Ces bases de données, à terme, risquent de concurrencer directement les créateurs. L'enjeu est de trouver un équilibre entre une politique favorisant l'innovation et la protection des droits des artistes.
Pour conclure, j’aimerais revenir à votre lien personnel avec l’art. Quelle est votre sensibilité artistique ? Qu’est-ce qui vous passionne autant dans ce milieu ?
J’essaie de soutenir les personnes dont j’admire le travail, qu’il s’agisse d’artistes, de galeries, de musées ou d’organismes culturels. D’ailleurs, je siège sur plusieurs conseils d’administration dans le milieu culturel, et c’est toujours extrêmement valorisant de pouvoir contribuer concrètement à la réalisation d’un projet, que ce soit une exposition, une réédition ou une initiative artistique.
Au-delà de l’aspect pratique, il y a aussi une dimension plus théorique dans ma démarche. Travailler dans le domaine de l’art en tant que juriste soulève énormément de questions fondamentales.

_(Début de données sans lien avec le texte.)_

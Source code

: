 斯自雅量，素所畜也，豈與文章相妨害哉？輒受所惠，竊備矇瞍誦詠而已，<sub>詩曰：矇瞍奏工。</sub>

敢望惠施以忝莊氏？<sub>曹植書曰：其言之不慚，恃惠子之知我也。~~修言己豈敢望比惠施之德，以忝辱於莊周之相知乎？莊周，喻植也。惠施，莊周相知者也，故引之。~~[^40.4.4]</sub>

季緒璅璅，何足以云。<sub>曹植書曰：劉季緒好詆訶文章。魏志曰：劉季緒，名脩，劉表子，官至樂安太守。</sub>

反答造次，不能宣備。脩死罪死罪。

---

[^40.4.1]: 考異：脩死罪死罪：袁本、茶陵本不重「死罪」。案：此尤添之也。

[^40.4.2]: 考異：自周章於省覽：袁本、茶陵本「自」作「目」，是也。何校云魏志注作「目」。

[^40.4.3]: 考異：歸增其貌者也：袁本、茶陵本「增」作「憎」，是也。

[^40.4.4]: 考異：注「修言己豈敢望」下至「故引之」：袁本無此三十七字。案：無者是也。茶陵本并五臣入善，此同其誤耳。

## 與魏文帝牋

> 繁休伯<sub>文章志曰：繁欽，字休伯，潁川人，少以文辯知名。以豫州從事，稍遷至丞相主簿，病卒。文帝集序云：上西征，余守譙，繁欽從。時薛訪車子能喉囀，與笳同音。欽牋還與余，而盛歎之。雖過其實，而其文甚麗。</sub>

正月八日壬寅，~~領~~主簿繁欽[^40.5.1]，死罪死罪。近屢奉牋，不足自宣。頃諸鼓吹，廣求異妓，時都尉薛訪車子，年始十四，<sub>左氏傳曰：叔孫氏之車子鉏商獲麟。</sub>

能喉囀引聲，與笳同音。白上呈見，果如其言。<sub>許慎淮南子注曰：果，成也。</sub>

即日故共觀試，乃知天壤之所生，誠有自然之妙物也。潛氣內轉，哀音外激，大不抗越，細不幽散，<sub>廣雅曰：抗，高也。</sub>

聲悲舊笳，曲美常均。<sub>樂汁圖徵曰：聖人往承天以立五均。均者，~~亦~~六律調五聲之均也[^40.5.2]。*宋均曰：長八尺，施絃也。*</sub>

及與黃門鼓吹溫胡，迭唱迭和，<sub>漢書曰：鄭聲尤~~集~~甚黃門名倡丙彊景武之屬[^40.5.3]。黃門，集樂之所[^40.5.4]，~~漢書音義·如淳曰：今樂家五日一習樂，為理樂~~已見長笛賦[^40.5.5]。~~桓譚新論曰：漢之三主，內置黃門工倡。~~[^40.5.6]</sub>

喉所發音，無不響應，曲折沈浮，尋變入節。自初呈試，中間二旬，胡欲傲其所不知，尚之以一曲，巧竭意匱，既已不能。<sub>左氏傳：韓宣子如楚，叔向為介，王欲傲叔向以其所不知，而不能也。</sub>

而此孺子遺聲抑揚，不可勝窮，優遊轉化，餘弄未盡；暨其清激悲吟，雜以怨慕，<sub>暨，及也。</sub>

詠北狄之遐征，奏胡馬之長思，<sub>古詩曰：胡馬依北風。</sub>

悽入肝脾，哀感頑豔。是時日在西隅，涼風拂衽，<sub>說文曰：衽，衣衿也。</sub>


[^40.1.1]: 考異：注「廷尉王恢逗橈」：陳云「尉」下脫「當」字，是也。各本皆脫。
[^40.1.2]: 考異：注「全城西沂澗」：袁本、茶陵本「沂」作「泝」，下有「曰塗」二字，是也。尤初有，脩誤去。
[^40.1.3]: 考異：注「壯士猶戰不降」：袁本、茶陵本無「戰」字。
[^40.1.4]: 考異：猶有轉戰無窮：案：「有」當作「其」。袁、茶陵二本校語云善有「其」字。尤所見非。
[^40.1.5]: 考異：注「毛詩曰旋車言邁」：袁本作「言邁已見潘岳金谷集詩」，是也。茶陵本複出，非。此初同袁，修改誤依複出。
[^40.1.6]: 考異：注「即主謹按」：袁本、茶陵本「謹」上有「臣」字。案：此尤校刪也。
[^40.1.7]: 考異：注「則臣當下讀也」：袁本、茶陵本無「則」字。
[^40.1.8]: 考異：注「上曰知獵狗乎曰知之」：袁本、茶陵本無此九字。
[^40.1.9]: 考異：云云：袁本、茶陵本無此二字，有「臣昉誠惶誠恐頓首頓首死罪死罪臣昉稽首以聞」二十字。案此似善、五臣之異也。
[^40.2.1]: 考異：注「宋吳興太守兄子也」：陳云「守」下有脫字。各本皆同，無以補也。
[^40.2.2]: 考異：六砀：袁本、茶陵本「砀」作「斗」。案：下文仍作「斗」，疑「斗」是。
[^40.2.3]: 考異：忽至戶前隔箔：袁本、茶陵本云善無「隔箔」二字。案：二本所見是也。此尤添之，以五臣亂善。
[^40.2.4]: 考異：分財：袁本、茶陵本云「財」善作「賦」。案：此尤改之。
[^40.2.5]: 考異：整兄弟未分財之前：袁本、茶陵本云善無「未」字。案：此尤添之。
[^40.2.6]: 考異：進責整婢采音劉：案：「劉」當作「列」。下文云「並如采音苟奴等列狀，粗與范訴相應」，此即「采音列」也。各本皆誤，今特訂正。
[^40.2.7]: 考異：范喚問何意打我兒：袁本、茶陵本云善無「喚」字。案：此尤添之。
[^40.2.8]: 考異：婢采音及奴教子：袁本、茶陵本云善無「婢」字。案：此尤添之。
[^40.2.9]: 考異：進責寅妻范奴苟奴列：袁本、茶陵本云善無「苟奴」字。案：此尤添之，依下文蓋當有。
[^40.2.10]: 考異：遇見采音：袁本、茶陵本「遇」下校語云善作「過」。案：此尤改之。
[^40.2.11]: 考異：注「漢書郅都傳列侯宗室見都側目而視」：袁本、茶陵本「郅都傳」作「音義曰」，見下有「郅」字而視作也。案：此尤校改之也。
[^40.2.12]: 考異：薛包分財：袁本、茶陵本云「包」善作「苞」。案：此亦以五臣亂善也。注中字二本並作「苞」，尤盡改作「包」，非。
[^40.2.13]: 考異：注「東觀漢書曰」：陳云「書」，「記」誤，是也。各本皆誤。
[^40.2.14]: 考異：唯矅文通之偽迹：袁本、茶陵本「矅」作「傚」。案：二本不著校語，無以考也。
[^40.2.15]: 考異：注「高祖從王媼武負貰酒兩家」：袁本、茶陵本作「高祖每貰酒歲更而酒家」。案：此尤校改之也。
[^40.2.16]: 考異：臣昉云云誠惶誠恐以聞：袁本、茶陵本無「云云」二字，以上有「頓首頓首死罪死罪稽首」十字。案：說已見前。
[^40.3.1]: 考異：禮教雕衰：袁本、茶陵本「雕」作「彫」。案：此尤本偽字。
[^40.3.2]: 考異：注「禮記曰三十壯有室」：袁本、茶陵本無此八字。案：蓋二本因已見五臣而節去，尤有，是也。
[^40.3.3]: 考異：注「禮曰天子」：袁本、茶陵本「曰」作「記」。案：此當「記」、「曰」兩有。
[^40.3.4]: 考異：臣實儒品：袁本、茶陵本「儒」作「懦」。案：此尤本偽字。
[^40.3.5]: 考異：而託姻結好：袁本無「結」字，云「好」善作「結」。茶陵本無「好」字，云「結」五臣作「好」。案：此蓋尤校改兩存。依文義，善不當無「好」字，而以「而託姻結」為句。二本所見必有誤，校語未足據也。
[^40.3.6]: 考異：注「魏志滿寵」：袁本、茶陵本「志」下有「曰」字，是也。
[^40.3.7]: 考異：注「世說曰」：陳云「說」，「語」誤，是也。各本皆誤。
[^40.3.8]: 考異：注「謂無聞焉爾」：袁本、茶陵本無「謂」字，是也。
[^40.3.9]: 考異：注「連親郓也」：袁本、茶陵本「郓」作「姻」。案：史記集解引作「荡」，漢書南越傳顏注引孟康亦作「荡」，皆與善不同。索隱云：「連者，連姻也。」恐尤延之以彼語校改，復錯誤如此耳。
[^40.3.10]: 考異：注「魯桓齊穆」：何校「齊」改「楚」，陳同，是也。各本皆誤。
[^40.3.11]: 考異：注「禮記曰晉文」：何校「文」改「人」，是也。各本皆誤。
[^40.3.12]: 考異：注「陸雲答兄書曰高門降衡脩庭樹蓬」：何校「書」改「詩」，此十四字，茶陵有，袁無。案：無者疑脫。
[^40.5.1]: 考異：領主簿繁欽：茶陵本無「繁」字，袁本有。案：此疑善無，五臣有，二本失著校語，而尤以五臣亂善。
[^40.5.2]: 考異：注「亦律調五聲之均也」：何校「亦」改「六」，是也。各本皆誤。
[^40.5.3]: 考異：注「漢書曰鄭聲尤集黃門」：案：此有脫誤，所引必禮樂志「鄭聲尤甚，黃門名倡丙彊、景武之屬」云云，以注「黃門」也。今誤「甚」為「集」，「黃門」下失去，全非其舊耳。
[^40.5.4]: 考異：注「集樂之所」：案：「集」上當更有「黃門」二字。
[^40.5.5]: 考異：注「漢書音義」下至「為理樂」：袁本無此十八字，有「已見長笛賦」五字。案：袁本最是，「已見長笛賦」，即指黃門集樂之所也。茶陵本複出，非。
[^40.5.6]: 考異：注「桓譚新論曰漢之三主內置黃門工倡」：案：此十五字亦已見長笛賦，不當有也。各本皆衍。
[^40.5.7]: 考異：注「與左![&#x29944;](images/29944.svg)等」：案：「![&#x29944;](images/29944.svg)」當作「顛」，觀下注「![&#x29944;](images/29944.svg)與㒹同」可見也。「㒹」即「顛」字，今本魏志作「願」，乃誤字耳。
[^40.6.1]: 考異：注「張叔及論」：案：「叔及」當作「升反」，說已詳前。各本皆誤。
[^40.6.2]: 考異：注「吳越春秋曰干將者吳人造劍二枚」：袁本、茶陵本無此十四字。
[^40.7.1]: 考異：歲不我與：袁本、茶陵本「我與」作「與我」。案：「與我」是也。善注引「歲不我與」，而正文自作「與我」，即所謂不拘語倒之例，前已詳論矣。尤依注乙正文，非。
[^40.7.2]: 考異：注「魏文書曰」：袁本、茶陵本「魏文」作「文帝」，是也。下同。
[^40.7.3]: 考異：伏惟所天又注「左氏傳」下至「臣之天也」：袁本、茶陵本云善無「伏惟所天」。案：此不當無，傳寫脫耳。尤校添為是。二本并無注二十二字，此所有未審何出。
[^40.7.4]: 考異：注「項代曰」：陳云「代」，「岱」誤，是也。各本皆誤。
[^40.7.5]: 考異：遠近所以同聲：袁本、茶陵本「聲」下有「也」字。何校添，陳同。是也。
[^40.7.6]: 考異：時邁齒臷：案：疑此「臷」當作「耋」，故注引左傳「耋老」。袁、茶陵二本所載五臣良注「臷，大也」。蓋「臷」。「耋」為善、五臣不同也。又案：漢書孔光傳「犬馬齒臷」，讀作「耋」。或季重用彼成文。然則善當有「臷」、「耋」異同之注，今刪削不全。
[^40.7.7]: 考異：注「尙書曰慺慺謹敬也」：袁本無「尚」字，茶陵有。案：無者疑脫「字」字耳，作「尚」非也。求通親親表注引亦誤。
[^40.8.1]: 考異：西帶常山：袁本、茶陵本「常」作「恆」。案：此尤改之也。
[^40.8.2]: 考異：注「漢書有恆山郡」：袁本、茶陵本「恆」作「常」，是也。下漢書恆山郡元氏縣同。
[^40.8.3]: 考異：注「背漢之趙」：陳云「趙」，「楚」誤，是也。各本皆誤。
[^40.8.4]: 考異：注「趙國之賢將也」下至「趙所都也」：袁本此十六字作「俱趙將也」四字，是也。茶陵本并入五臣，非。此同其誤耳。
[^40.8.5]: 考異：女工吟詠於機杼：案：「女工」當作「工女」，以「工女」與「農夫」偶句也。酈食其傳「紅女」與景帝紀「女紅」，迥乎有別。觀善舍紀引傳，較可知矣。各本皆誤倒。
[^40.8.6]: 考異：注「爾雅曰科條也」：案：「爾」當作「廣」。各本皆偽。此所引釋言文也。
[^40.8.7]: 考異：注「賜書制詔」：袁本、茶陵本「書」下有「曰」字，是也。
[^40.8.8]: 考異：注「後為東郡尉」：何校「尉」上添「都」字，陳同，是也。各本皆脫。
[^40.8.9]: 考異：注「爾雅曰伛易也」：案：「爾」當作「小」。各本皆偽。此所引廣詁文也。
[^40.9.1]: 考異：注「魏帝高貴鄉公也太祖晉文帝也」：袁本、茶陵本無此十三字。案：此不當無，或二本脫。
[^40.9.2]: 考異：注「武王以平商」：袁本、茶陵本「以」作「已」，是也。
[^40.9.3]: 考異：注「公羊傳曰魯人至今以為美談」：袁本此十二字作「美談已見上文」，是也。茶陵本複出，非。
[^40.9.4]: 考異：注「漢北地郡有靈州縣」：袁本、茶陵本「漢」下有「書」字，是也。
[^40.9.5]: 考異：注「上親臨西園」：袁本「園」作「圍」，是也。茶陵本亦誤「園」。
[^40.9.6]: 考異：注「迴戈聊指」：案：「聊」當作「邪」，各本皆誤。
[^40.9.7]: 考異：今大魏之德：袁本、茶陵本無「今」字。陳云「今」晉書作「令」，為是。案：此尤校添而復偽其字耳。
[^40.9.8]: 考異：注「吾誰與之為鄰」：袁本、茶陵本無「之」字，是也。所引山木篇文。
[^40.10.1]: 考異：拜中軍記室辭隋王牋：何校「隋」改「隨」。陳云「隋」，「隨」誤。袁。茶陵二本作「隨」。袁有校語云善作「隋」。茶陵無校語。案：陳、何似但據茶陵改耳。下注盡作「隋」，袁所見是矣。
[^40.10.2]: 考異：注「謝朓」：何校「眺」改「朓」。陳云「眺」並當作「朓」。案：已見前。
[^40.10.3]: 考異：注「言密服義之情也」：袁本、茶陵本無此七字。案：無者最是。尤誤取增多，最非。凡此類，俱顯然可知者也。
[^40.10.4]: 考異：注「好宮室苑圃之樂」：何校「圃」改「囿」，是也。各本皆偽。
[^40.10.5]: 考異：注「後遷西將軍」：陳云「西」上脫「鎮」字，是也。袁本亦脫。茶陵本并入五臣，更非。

Par exemple, dans le Code civil du Québec, les œuvres d’art sont classées comme des biens. Mais est-ce suffisant ? Les délais de prescription prévus pour les biens sont souvent très courts, ce qui pose problème lorsqu’on parle d’objets ayant une valeur culturelle ou patrimoniale significative. Ces œuvres devraient peut-être bénéficier d’un traitement juridique différent, qui reconnaisse leur importance collective.